For this episode, we will answer the following question:
Why spend money on marketing when I have advisors?
Many financial service firms do not have a marketing team or staff, whether it is in-house or external because they already have their advisors to build interest, prospect, generate their own leads and close deals. However, investors have changed the way they shop and the rise of technology is creating opportunities for advisors to do better.
Here are 3 reasons why investing in marketing will benefit your advisors in becoming more effective at their job.
1. Marketing is the frontline
The way that investors shop these days is by doing their own research and educating themselves online before they reach out to a sales advisor. A lot of the information that they find online is marketing content such as blogs, eBooks, tip sheets and videos. Because of this, investing in marketing will help to provide educational content for your potential customers as they do their initial research. As they continue to explore your firm’s marketing content, this will function as an introduction to your firm’s brand, encouraging the start of a potential relationship between them and you.
In other words, when certain prospects are ready to move forward in their buyer’s journey, they will be mindful of your business as they have previously been exposed to your content and may even become a lead for your business.
2. Marketing can filter qualified leads
Not only can marketing drive traffic to the business and generate leads, but they can also help with filtering leads before they are passed down to the advisors.
Advisors love it when they work with engaging, committed and qualified leads. But the reality is that it takes a lot of work to carry out a detailed conversation with a lead, try to learn about their goals and needs, and end up being quite frustrating to spend so much time on them with no results, realizing that they’re not a good fit for your firm.
Marketing can help filter leads by using content to set Marketing Qualified Lead criteria. For example, in order for someone to be Marketing Qualified Lead (MQL), they will need to have viewed 3 blog posts, filled out a contact form and explicitly state that they are an accredited investor. If they meet the MQL criteria, they would be passed down to the advisors.

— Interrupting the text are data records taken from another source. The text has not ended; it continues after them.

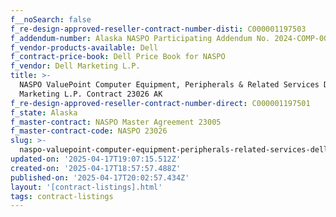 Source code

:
 ```yaml
---
f__noSearch: false
f_re-design-approved-reseller-contract-number-disti: C000001197503
f_addendum-number: Alaska NASPO Participating Addendum No. 2024-COMP-001
f_vendor-products-available: Dell
f_contract-price-book: Dell Price Book for NASPO
f_vendor: Dell Marketing L.P.
title: >-
  NASPO ValuePoint Computer Equipment, Peripherals & Related Services Dell
  Marketing L.P. Contract 23026 AK
f_re-design-approved-reseller-contract-number-direct: C000001197501
f_state: Alaska
f_master-contract: NASPO Master Agreement 23005
f_master-contract-code: NASPO 23026
slug: >-
  naspo-valuepoint-computer-equipment-peripherals-related-services-dell-marketing-l-p-contract-23026-ak
updated-on: '2025-04-17T19:07:15.512Z'
created-on: '2025-04-17T18:57:57.488Z'
published-on: '2025-04-17T20:02:57.434Z'
layout: '[contract-listings].html'
tags: contract-listings
---
```




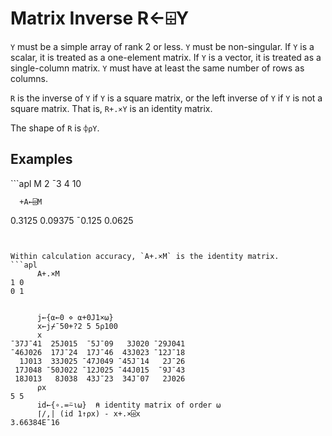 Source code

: <div style="display: none;">
  ⌹
</div>






<h1 class="heading"><span class="name">Matrix Inverse</span> <span class="command">R←⌹Y</span></h1>



`Y` must be a simple array of rank 2 or less.  `Y` must be non-singular.  If `Y` is a scalar, it is treated as a one-element matrix.  If `Y` is a vector, it is treated as a single-column matrix.  `Y` must have at least the same number of rows as columns.


`R` is the inverse of `Y` if `Y` is a square matrix, or the left inverse of `Y` if `Y` is not a square matrix.  That is, `R+.×Y` is an identity matrix.


The shape of `R` is `⌽⍴Y`.


<h2 class="example">Examples</h2>
```apl
      M
2 ¯3
4 10
 
      +A←⌹M
 0.3125 0.09375
¯0.125  0.0625
```


Within calculation accuracy, `A+.×M` is the identity matrix.
```apl
      A+.×M
1 0
0 1
 
 
      j←{⍺←0 ⋄ ⍺+0J1×⍵}
      x←j⌿¯50+?2 5 5⍴100
      x
¯37J¯41  25J015  ¯5J¯09   3J020 ¯29J041
¯46J026  17J¯24  17J¯46  43J023 ¯12J¯18
  1J013  33J025 ¯47J049 ¯45J¯14   2J¯26
 17J048 ¯50J022 ¯12J025 ¯44J015  ¯9J¯43
 18J013   8J038  43J¯23  34J¯07   2J026
      ⍴x
5 5
      id←{∘.=⍨⍳⍵}  ⍝ identity matrix of order ⍵
      ⌈/,| (id 1↑⍴x) - x+.×⌹x
3.66384E¯16
```


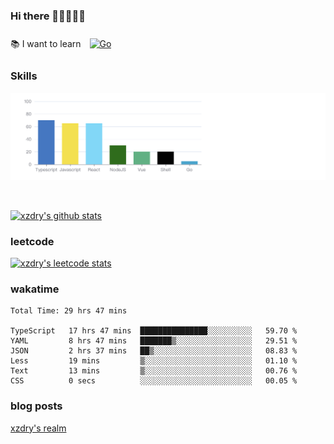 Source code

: ### Hi there 👋👋👋👋👋

 :books: I want to learn <a href="https://go.dev/" target="_blank"><img style="margin: 10px" src="https://profilinator.rishav.dev/skills-assets/go-original.svg" alt="Go" height="50" /></a>  

### Skills
![](img/2022-09-05-22-04-20.png)

<br />

[![xzdry's github stats](https://github-readme-stats.vercel.app/api?username=xzdry&count_private=true&show_icons=true&theme=vue)](https://github.com/xzdry)

### leetcode
[![xzdry's leetcode stats](https://leetcard.jacoblin.cool/xzdry-2?theme=light&font=Anek%20Kannada&site=cn)](https://leetcode.cn/u/xzdry-2/)

### wakatime
<!--START_SECTION:waka-->

```text
Total Time: 29 hrs 47 mins

TypeScript   17 hrs 47 mins  ███████████████░░░░░░░░░░   59.70 %
YAML         8 hrs 47 mins   ███████▒░░░░░░░░░░░░░░░░░   29.51 %
JSON         2 hrs 37 mins   ██▒░░░░░░░░░░░░░░░░░░░░░░   08.83 %
Less         19 mins         ▒░░░░░░░░░░░░░░░░░░░░░░░░   01.10 %
Text         13 mins         ▒░░░░░░░░░░░░░░░░░░░░░░░░   00.76 %
CSS          0 secs          ░░░░░░░░░░░░░░░░░░░░░░░░░   00.05 %
```

<!--END_SECTION:waka-->

### blog posts
[xzdry's realm](https://www.justdry.net/)
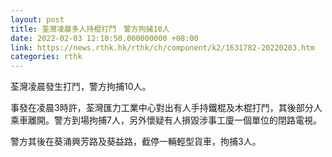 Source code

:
 ```yaml
---
layout: post
title: 荃灣凌晨多人持棍打鬥　警方拘捕10人
date: 2022-02-03 12:10:50.000000000 +08:00
link: https://news.rthk.hk/rthk/ch/component/k2/1631782-20220203.htm
categories: rthk
---
```


荃灣凌晨發生打鬥，警方拘捕10人。

事發在凌晨3時許，荃灣匯力工業中心對出有人手持鐵棍及木棍打鬥，其後部分人乘車離開。警方到場拘捕7人，另外懷疑有人損毀涉事工廈一個單位的閉路電視。

警方其後在葵涌興芳路及葵益路，截停一輛輕型貨車，拘捕3人。
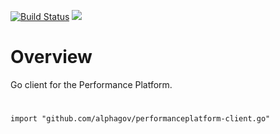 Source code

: [![Build Status](https://travis-ci.org/alphagov/performanceplatform-client.go.svg)](https://travis-ci.org/alphagov/performanceplatform-client.go) [![](http://gocover.io/_badge/github.com/alphagov/performanceplatform-client.go)](http://gocover.io/github.com/alphagov/performanceplatform-client.go)

# Overview

Go client for the Performance Platform.

# 

```
import "github.com/alphagov/performanceplatform-client.go"
```
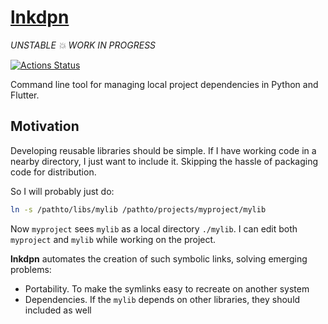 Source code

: # [lnkdpn](https://github.com/rtmigo/lnkdpn)

*UNSTABLE 💥 WORK IN PROGRESS*

[![Actions Status](https://github.com/rtmigo/lnkdpn/workflows/CI/badge.svg?branch=master)](https://github.com/rtmigo/lnkdpn/actions)

Command line tool for managing local project dependencies in Python and Flutter.

## Motivation

Developing reusable libraries should be simple. If I have working code in a nearby directory, 
I just want to include it. Skipping the hassle of packaging code for distribution.

So I will probably just do:

```bash
ln -s /pathto/libs/mylib /pathto/projects/myproject/mylib
```

Now `myproject` sees `mylib` as a local directory `./mylib`. I can edit both `myproject` 
and `mylib` while working on the project.

**lnkdpn** automates the creation of such symbolic links, solving emerging problems:

- Portability. To make the symlinks easy to recreate on another system
- Dependencies. If the `mylib` depends on other libraries, they should included as well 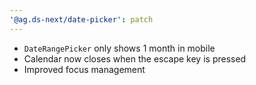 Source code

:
 ```yaml
---
'@ag.ds-next/date-picker': patch
---
```


- `DateRangePicker` only shows 1 month in mobile
- Calendar now closes when the escape key is pressed
- Improved focus management
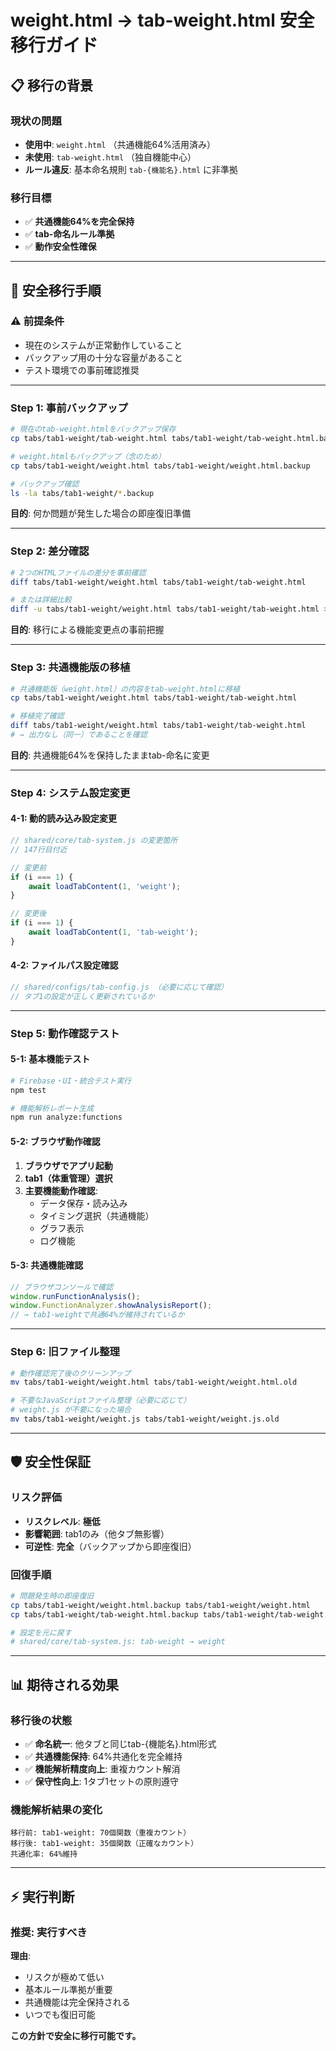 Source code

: # weight.html → tab-weight.html 安全移行ガイド

## 📋 **移行の背景**

### **現状の問題**
- **使用中**: `weight.html` （共通機能64%活用済み）
- **未使用**: `tab-weight.html` （独自機能中心）
- **ルール違反**: 基本命名規則 `tab-{機能名}.html` に非準拠

### **移行目標**
- ✅ **共通機能64%を完全保持**
- ✅ **tab-命名ルール準拠**
- ✅ **動作安全性確保**

---

## 🔧 **安全移行手順**

### **⚠️ 前提条件**
- 現在のシステムが正常動作していること
- バックアップ用の十分な容量があること
- テスト環境での事前確認推奨

---

### **Step 1: 事前バックアップ**

```bash
# 現在のtab-weight.htmlをバックアップ保存
cp tabs/tab1-weight/tab-weight.html tabs/tab1-weight/tab-weight.html.backup

# weight.htmlもバックアップ（念のため）
cp tabs/tab1-weight/weight.html tabs/tab1-weight/weight.html.backup

# バックアップ確認
ls -la tabs/tab1-weight/*.backup
```

**目的**: 何か問題が発生した場合の即座復旧準備

---

### **Step 2: 差分確認**

```bash
# 2つのHTMLファイルの差分を事前確認
diff tabs/tab1-weight/weight.html tabs/tab1-weight/tab-weight.html

# または詳細比較
diff -u tabs/tab1-weight/weight.html tabs/tab1-weight/tab-weight.html > weight_migration_diff.txt
```

**目的**: 移行による機能変更点の事前把握

---

### **Step 3: 共通機能版の移植**

```bash
# 共通機能版（weight.html）の内容をtab-weight.htmlに移植
cp tabs/tab1-weight/weight.html tabs/tab1-weight/tab-weight.html

# 移植完了確認
diff tabs/tab1-weight/weight.html tabs/tab1-weight/tab-weight.html
# → 出力なし（同一）であることを確認
```

**目的**: 共通機能64%を保持したままtab-命名に変更

---

### **Step 4: システム設定変更**

#### **4-1: 動的読み込み設定変更**

```javascript
// shared/core/tab-system.js の変更箇所
// 147行目付近

// 変更前
if (i === 1) {
    await loadTabContent(1, 'weight');
}

// 変更後  
if (i === 1) {
    await loadTabContent(1, 'tab-weight');
}
```

#### **4-2: ファイルパス設定確認**

```javascript
// shared/configs/tab-config.js （必要に応じて確認）
// タブ1の設定が正しく更新されているか
```

---

### **Step 5: 動作確認テスト**

#### **5-1: 基本機能テスト**
```bash
# Firebase・UI・統合テスト実行
npm test

# 機能解析レポート生成
npm run analyze:functions
```

#### **5-2: ブラウザ動作確認**
1. **ブラウザでアプリ起動**
2. **tab1（体重管理）選択**
3. **主要機能動作確認**:
   - データ保存・読み込み
   - タイミング選択（共通機能）
   - グラフ表示
   - ログ機能

#### **5-3: 共通機能確認**
```javascript
// ブラウザコンソールで確認
window.runFunctionAnalysis();
window.FunctionAnalyzer.showAnalysisReport();
// → tab1-weightで共通64%が維持されているか
```

---

### **Step 6: 旧ファイル整理**

```bash
# 動作確認完了後のクリーンアップ
mv tabs/tab1-weight/weight.html tabs/tab1-weight/weight.html.old

# 不要なJavaScriptファイル整理（必要に応じて）
# weight.js が不要になった場合
mv tabs/tab1-weight/weight.js tabs/tab1-weight/weight.js.old
```

---

## 🛡️ **安全性保証**

### **リスク評価**
- **リスクレベル**: **極低**
- **影響範囲**: tab1のみ（他タブ無影響）
- **可逆性**: **完全**（バックアップから即座復旧）

### **回復手順**
```bash
# 問題発生時の即座復旧
cp tabs/tab1-weight/weight.html.backup tabs/tab1-weight/weight.html
cp tabs/tab1-weight/tab-weight.html.backup tabs/tab1-weight/tab-weight.html

# 設定を元に戻す
# shared/core/tab-system.js: tab-weight → weight
```

---

## 📊 **期待される効果**

### **移行後の状態**
- ✅ **命名統一**: 他タブと同じtab-{機能名}.html形式
- ✅ **共通機能保持**: 64%共通化を完全維持
- ✅ **機能解析精度向上**: 重複カウント解消
- ✅ **保守性向上**: 1タブ1セットの原則遵守

### **機能解析結果の変化**
```
移行前: tab1-weight: 70個関数（重複カウント）
移行後: tab1-weight: 35個関数（正確なカウント）
共通化率: 64%維持
```

---

## ⚡ **実行判断**

### **推奨**: **実行すべき**
**理由**: 
- リスクが極めて低い
- 基本ルール準拠が重要  
- 共通機能は完全保持される
- いつでも復旧可能

**この方針で安全に移行可能です。**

3. Marketing provides content to nurture leads
Advisors are faced with long sales cycles and fierce competition. Waiting and following up with “just checking-in” emails will not be persuasive enough to move a deal forward. This is where lead nurturing comes in. Using content that your firm’s marketing team has produced (blogs, ebooks, videos, etc) to nurture your leads will not only shorten the sales cycle but will also make your advisors stand out from the competition. This is because marketing content provides valuable and relevant help to a contact, answering questions or addressing any doubts that a lead may possibly have.